* **Saved data entries**
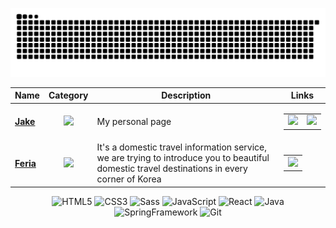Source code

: <div align='center'>

![snake gif](https://github.com/iamhoonpark/iamhoonpark/blob/output/github-contribution-grid-snake.svg)

  | Name | Category | Description | Links |
  | --- | :---: | --- | --- |
  | <a href="https://iamhoonpark.github.io"><b>Jake</b></a> | ![](https://img.shields.io/badge/💻-%20Portfolio-informational?style=flat&logoColor=white&color=3498db) | My personal page | <table><tr><td> [![](https://img.shields.io/badge/-🌎-informational?style=flat&logoColor=black&color=white)](https://iamhoonpark.github.io) </td><td> [![](https://img.shields.io/badge/--informational?style=flat&logo=github&logoColor=black&color=white)](https://github.com/iamhoonpark/iamhoonpark.github.io) </td></tr></table> |
  | <a href="https://github.com/iamhoonpark/project-team-feria"><b>Feria</b></a> | ![](https://img.shields.io/badge/💻-%20Portfolio-informational?style=flat&logoColor=white&color=3498db) | It's a domestic travel information service, we are trying to introduce you to beautiful domestic travel destinations in every corner of Korea | <table><tr><td> [![](https://img.shields.io/badge/--informational?style=flat&logo=github&logoColor=black&color=white)](https://github.com/iamhoonpark/project-team-feria) </td></tr></table> |

<div>  
  <img alt="HTML5" src="https://img.shields.io/badge/HTML-F05032?style=flat-square&logo=html5&logoColor=ffffff"/>
  <img alt="CSS3" src="https://img.shields.io/badge/CSS-007ACC?style=flat-square&logo=css3&logoColor=ffffff"/>
  <img alt="Sass" src="https://img.shields.io/badge/Sass-CA6598?style=flat-square&logo=Sass&logoColor=ffffff"/>
  <img alt="JavaScript" src="https://img.shields.io/badge/JavaScript-F7DF1E?style=flat-square&logo=JavaScript&logoColor=black"/>
  <img alt="React" src="https://img.shields.io/badge/React-61DAFB?style=flat-square&logo=React&logoColor=black"/>
  <img alt="Java" src="https://img.shields.io/badge/Java-007396?style=flat-square&logo=Java&logoColor=white"/>
  <img alt="SpringFramework" src="https://img.shields.io/badge/Spring-6DB33F?style=flat-square&logo=Spring&logoColor=white"/>
  <img alt="Git" src="https://img.shields.io/badge/Git-F05032?style=flat-square&logo=git&logoColor=white"/>  
</div>

</div>

<!--
  <img src="https://img.shields.io/badge/TypeScript-3178C6?style=flat-square&logo=TypeScript&logoColor=white"/>
  -->
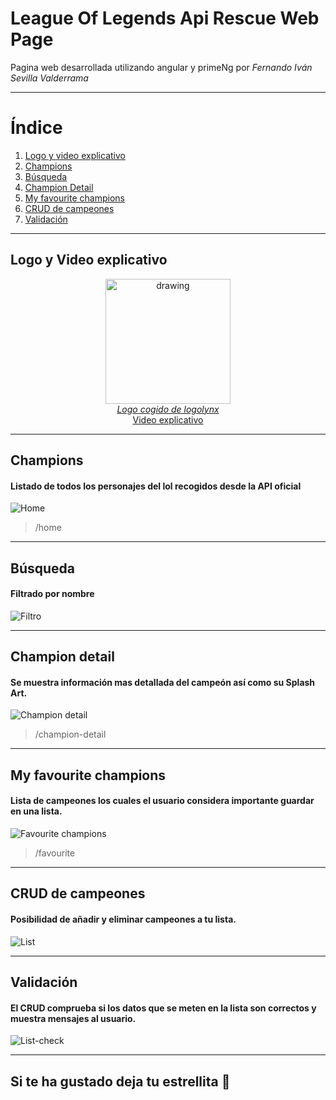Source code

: # League Of Legends Api Rescue Web Page

Pagina web desarrollada utilizando angular y primeNg por <em>Fernando Iván Sevilla Valderrama</em>




--------------------------------------- 



# Índice
1. [Logo y video explicativo](#logo-y-video-explicativo)
2. [Champions](#champions)
3. [Búsqueda](#búsqueda)
4. [Champion Detail](#champion-detail)
5. [My favourite champions](#my-favourite-champions)
6. [CRUD de campeones](#crud-de-campeones)
7. [Validación](#validación)



--------------------------------------- 
## Logo y Video explicativo

<p align="center">
 <img src="https://www.logolynx.com/images/logolynx/6b/6bb837960806745a1543e6b43fca2297.png" alt="drawing" width="200"/>
 <br>
 <em><a align="center" href="https://www.logolynx.com/topic/riot+games">Logo cogido de logolynx</a></em>
 <br>
  <a align="center" href="https://www.youtube.com/watch?v=NF1Dqf8jbcI">Video explicativo</a>
</p>
  

---------------------------------------  


## Champions
#### Listado de todos los personajes del lol recogidos desde la API oficial
![Home](gifs/1z.gif)
> /home


---------------------------------------


## Búsqueda
#### Filtrado por nombre
![Filtro](gifs/2z.gif)


---------------------------------------  


## Champion detail
#### Se muestra información mas detallada del campeón así como su Splash Art.
![Champion detail](gifs/3z.gif)
> /champion-detail

 

---------------------------------------  


## My favourite champions
#### Lista de campeones los cuales el usuario considera importante guardar en una lista.
![Favourite champions](gifs/4z.png)
> /favourite


---------------------------------------


## CRUD de campeones
#### Posibilidad de añadir y eliminar campeones a tu lista.
![List](gifs/5z.png)
 
---------------------------------------  

## Validación
#### El CRUD comprueba si los datos que se meten en la lista son correctos y muestra mensajes al usuario.
![List-check](gifs/6z.png)


---------------------------------------  


## Si te ha gustado deja tu estrellita 🤩

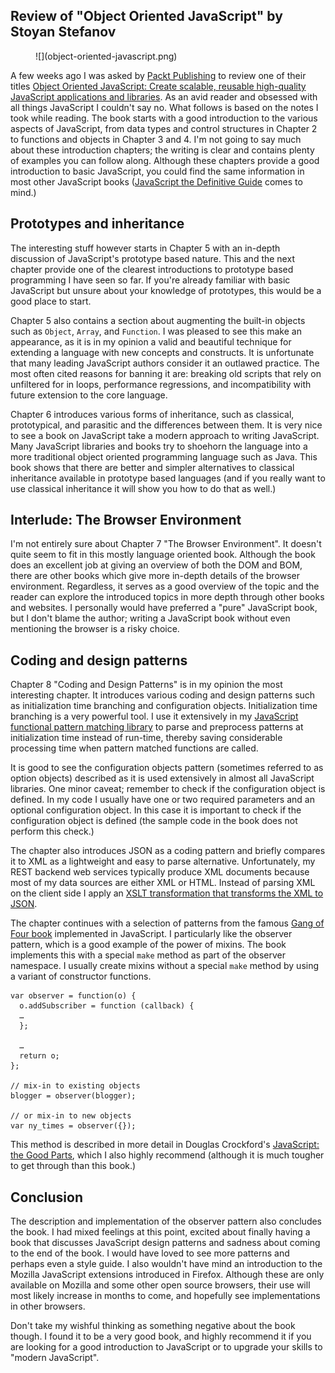 ## Review of "Object Oriented JavaScript" by Stoyan Stefanov

<figure>
![](object-oriented-javascript.png)
</figure>

A few weeks ago I was asked by [Packt Publishing](http://www.packtpub.com/) to review one of their titles [Object Oriented JavaScript: Create scalable, reusable high-quality JavaScript applications and libraries](http://www.packtpub.com/object-oriented-javascript-applications-libraries/book). As an avid reader and obsessed with all things JavaScript I couldn't say no. What follows is based on the notes I took while reading. The book starts with a good introduction to the various aspects of JavaScript, from data types and control structures in Chapter 2 to functions and objects in Chapter 3 and 4. I'm not going to say much about these introduction chapters; the writing is clear and contains plenty of examples you can follow along. Although these chapters provide a good introduction to basic JavaScript, you could find the same information in most other JavaScript books ([JavaScript the Definitive Guide](http://oreilly.com/catalog/9780596000486/) comes to mind.)

## Prototypes and inheritance

The interesting stuff however starts in Chapter 5 with an in-depth discussion of JavaScript's prototype based nature. This and the next chapter provide one of the clearest introductions to prototype based programming I have seen so far. If you're already familiar with basic JavaScript but unsure about your knowledge of prototypes, this would be a good place to start.

Chapter 5 also contains a section about augmenting the built-in objects such as `Object`, `Array`, and `Function`. I was pleased to see this make an appearance, as it is in my opinion a valid and beautiful technique for extending a language with new concepts and constructs. It is unfortunate that many leading JavaScript authors consider it an outlawed practice. The most often cited reasons for banning it are: breaking old scripts that rely on unfiltered for in loops, performance regressions, and incompatibility with future extension to the core language.

Chapter 6 introduces various forms of inheritance, such as classical, prototypical, and parasitic and the differences between them. It is very nice to see a book on JavaScript take a modern approach to writing JavaScript. Many JavaScript libraries and books try to shoehorn the language into a more traditional object oriented programming language such as Java. This book shows that there are better and simpler alternatives to classical inheritance available in prototype based languages (and if you really want to use classical inheritance it will show you how to do that as well.)

## Interlude: The Browser Environment

I'm not entirely sure about Chapter 7 "The Browser Environment". It doesn't quite seem to fit in this mostly language oriented book. Although the book does an excellent job at giving an overview of both the DOM and BOM, there are other books which give more in-depth details of the browser environment. Regardless, it serves as a good overview of the topic and the reader can explore the introduced topics in more depth through other books and websites. I personally would have preferred a "pure" JavaScript book, but I don't blame the author; writing a JavaScript book without even mentioning the browser is a risky choice.

## Coding and design patterns

Chapter 8 "Coding and Design Patterns" is in my opinion the most interesting chapter. It introduces various coding and design patterns such as initialization time branching and configuration objects. Initialization time branching is a very powerful tool. I use it extensively in my [JavaScript functional pattern matching library](../projects/funcy/) to parse and preprocess patterns at initialization time instead of run-time, thereby saving considerable processing time when pattern matched functions are called.

It is good to see the configuration objects pattern (sometimes referred to as option objects) described as it is used extensively in almost all JavaScript libraries. One minor caveat; remember to check if the configuration object is defined. In my code I usually have one or two required parameters and an optional configuration object. In this case it is important to check if the configuration object is defined (the sample code in the book does not perform this check.)

The chapter also introduces JSON as a coding pattern and briefly compares it to XML as a lightweight and easy to parse alternative. Unfortunately, my REST backend web services typically produce XML documents because most of my data sources are either XML or HTML. Instead of parsing XML on the client side I apply an [XSLT transformation that transforms the XML to JSON](http://www.bramstein.com/projects/xsltjson/).

The chapter continues with a selection of patterns from the famous [Gang of Four book](http://www.amazon.com/Design-Patterns-Object-Oriented-Addison-Wesley-Professional/dp/0201633612) implemented in JavaScript. I particularly like the observer pattern, which is a good example of the power of mixins. The book implements this with a special `make` method as part of the observer namespace. I usually create mixins without a special `make` method by using a variant of constructor functions.

    var observer = function(o) {
      o.addSubscriber = function (callback) {
      …
      };

      …
      return o;
    };

    // mix-in to existing objects
    blogger = observer(blogger);

    // or mix-in to new objects
    var ny_times = observer({});

This method is described in more detail in Douglas Crockford's [JavaScript: the Good Parts](http://oreilly.com/catalog/9780596517748/), which I also highly recommend (although it is much tougher to get through than this book.)

## Conclusion

The description and implementation of the observer pattern also concludes the book. I had mixed feelings at this point, excited about finally having a book that discusses JavaScript design patterns and sadness about coming to the end of the book. I would have loved to see more patterns and perhaps even a style guide. I also wouldn't have mind an introduction to the Mozilla JavaScript extensions introduced in Firefox. Although these are only available on Mozilla and some other open source browsers, their use will most likely increase in months to come, and hopefully see implementations in other browsers.

Don't take my wishful thinking as something negative about the book though. I found it to be a very good book, and highly recommend it if you are looking for a good introduction to JavaScript or to upgrade your skills to "modern JavaScript".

* **What is being asked**
Lines with "HTML" in them are what the answer must contain; copy each from the records above.

* **Task response**
  <img alt="HTML5" src="https://img.shields.io/badge/HTML-F05032?style=flat-square&logo=html5&logoColor=ffffff"/>
The chapter also introduces JSON as a coding pattern and briefly compares it to XML as a lightweight and easy to parse alternative. Unfortunately, my REST backend web services typically produce XML documents because most of my data sources are either XML or HTML. Instead of parsing XML on the client side I apply an [XSLT transformation that transforms the XML to JSON](http://www.bramstein.com/projects/xsltjson/).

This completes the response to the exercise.